Monday, March 13, 2006

The Sex Pistols Were No Good

by Chris
Let me just preface this by saying that I know I'm not the majority on this one. Many people with great taste in music love the musicians that I am about to shit all over, and although I respect those people's opinions, I disagree with them.

"Oi! Let's piss in people's ears an call it music!"

I think the Sex Pistols are at best, the third or fourth worst thing to ever happen to rock music. They couldn't play for crap. They were awful, unlikeable people. Their songs and lyrics were so poorly written that...well, I don't know if I can even call them "written" at all. They coasted by on that now-tired image of rebelliousness and anger that is always guaranteed to sell buckets of tickets, records, and T-Shirts to ignorant and hormonally moody teens. The Sex Pistols were not the first to do this, and unfortunately they would not be the last. What gets me is that they did it so poorly, and are looked back on so fondly. I can't see how someone could have actually heard a Sex Pistols song and still say that they were good or relevant in any way.

Punk was such a wonderful thing when it was new. The movement was a backlash against overproduced, glitzy stadium and glam rock. Punk was a new sound, inspired by bands like the Velvet Underground and the Stooges, driven by reckless energy and the desire to create music that was unlike anything people had heard before. There wasn't much of a form to it, it was more of a musical philosophy than a particular sound.

Television (the first punk band to play at CBGB's, legend has it that they even built the stage there) caught people's attention by playing rock epics with great lyrics that managed to avoid the fakeness of arena rock. The music was a little rough about the edges but was still played skillfully and with an energy that had never been felt before. This was before the Sex Pistols came along and made it okay, and profitable, to perform and act like you didn't give a shit.

You must own this album.

Patti Smith was another of the great punk pioneers. Her music was surprising to hear, influenced by beat poetry, folk, reggae, and even the stadium rock that she was rebelling against. She was the anti-Bowie; a woman who looked and dressed like a man, she made down-to-earth rock songs about the confusion of everyday life, sexuality, religion, and death. From the subject matter you would think her songs are downers, but they aren't because she is singing from a position of power and strength that women didn't have before. "This is what I see, I don't fuckin like it, we're gonna change it." When she sang sad she did it with the forced sadness of a teenage girl, and when she sang mad she did it with the gleeful rage of an empowered young woman. At 19 years old, she had practically created the punk scene.

Then came the Ramones.

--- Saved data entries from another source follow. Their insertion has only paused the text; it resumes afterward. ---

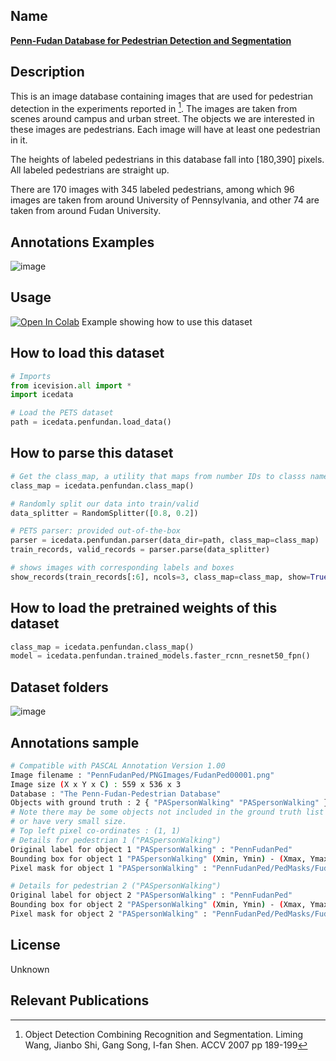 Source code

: ## Name
[**Penn-Fudan Database for Pedestrian Detection and Segmentation**](https://www.cis.upenn.edu/~jshi/ped_html/)

## Description
This is an image database containing images that are used for pedestrian detection in the experiments reported in [^1]. The images are taken from scenes around campus and urban street. The objects we are interested in these images are pedestrians. Each image will have at least one pedestrian in it.

The heights of labeled pedestrians in this database fall into [180,390] pixels. All labeled pedestrians are straight up.

There are 170 images with 345 labeled pedestrians, among which 96 images are taken from around University of Pennsylvania, and other 74 are taken from around Fudan University.

## Annotations Examples
![image](images/pennfudan_annotations.jpg)

## Usage 
<a href="https://colab.research.google.com/github/airctic/icevision/blob/master/notebooks/getting_started.ipynb" target="_parent"><img src="https://colab.research.google.com/assets/colab-badge.svg" alt="Open In Colab"/></a> Example showing how to use this dataset


## How to load this dataset
```python
# Imports
from icevision.all import *
import icedata

# Load the PETS dataset
path = icedata.penfundan.load_data()
```

## How to parse this dataset
```python
# Get the class_map, a utility that maps from number IDs to classs names
class_map = icedata.penfundan.class_map()

# Randomly split our data into train/valid
data_splitter = RandomSplitter([0.8, 0.2])

# PETS parser: provided out-of-the-box
parser = icedata.penfundan.parser(data_dir=path, class_map=class_map)
train_records, valid_records = parser.parse(data_splitter)

# shows images with corresponding labels and boxes
show_records(train_records[:6], ncols=3, class_map=class_map, show=True)
```

## How to load the pretrained weights of this dataset
```python
class_map = icedata.penfundan.class_map()
model = icedata.penfundan.trained_models.faster_rcnn_resnet50_fpn()
```

## Dataset folders
![image](images/pennfudan_folders.png)

## Annotations sample
```bash
# Compatible with PASCAL Annotation Version 1.00
Image filename : "PennFudanPed/PNGImages/FudanPed00001.png"
Image size (X x Y x C) : 559 x 536 x 3
Database : "The Penn-Fudan-Pedestrian Database"
Objects with ground truth : 2 { "PASpersonWalking" "PASpersonWalking" }
# Note there may be some objects not included in the ground truth list for they are severe-occluded
# or have very small size.
# Top left pixel co-ordinates : (1, 1)
# Details for pedestrian 1 ("PASpersonWalking")
Original label for object 1 "PASpersonWalking" : "PennFudanPed"
Bounding box for object 1 "PASpersonWalking" (Xmin, Ymin) - (Xmax, Ymax) : (160, 182) - (302, 431)
Pixel mask for object 1 "PASpersonWalking" : "PennFudanPed/PedMasks/FudanPed00001_mask.png"

# Details for pedestrian 2 ("PASpersonWalking")
Original label for object 2 "PASpersonWalking" : "PennFudanPed"
Bounding box for object 2 "PASpersonWalking" (Xmin, Ymin) - (Xmax, Ymax) : (420, 171) - (535, 486)
Pixel mask for object 2 "PASpersonWalking" : "PennFudanPed/PedMasks/FudanPed00001_mask.png"
```

## License
Unknown

## Relevant Publications
[^1]: 
    Object Detection Combining Recognition and Segmentation. 
    Liming Wang, Jianbo Shi, Gang Song, I-fan Shen. 
    ACCV 2007 pp 189-199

We all know about the Ramones; they made punk a big thing by playing short, catchy, sloppy songs about stuff that everyone could identify with (partying, fucking, irresponsibility). It was music so accessible that anyone could buy a guitar and learn to play in a week. I'm not sure how I feel about the Ramones. For one, they did a lot for punk by selling a ton of records and showing that it is possible to make a living by playing this music. They got radio play so they brought new fans to the scene. They are a bunch of really cool Brooklyn dudes and not once did they ever pretend to be anything else. I just don't particularly care for their music. They had little concept of rhythm or timing, the lyrics were doggerel, and they just weren't very good musicians. I blame the Sex Pistols on The Ramones for this reason. "Oi! These Brooklyn guys made wads of cash by playing shitty music, I bet it would be easier if we got rid of the music part and just sold shitty attitude!"

Soon after punk started gaining notoriety in New York, the London punk scene came and pretty much fucked everything up for everyone. London punks started giving themselves awful haircuts, tearing up their clothing, and going for days without showers because they thought it was in fashion. The NY scenesters just couldn't afford haircuts and new pants, and often could go days without finding a place to crash and bathe! This is what the Sex Pistols come from, this fashionability that ultimately killed the great punk movement. Back to that later.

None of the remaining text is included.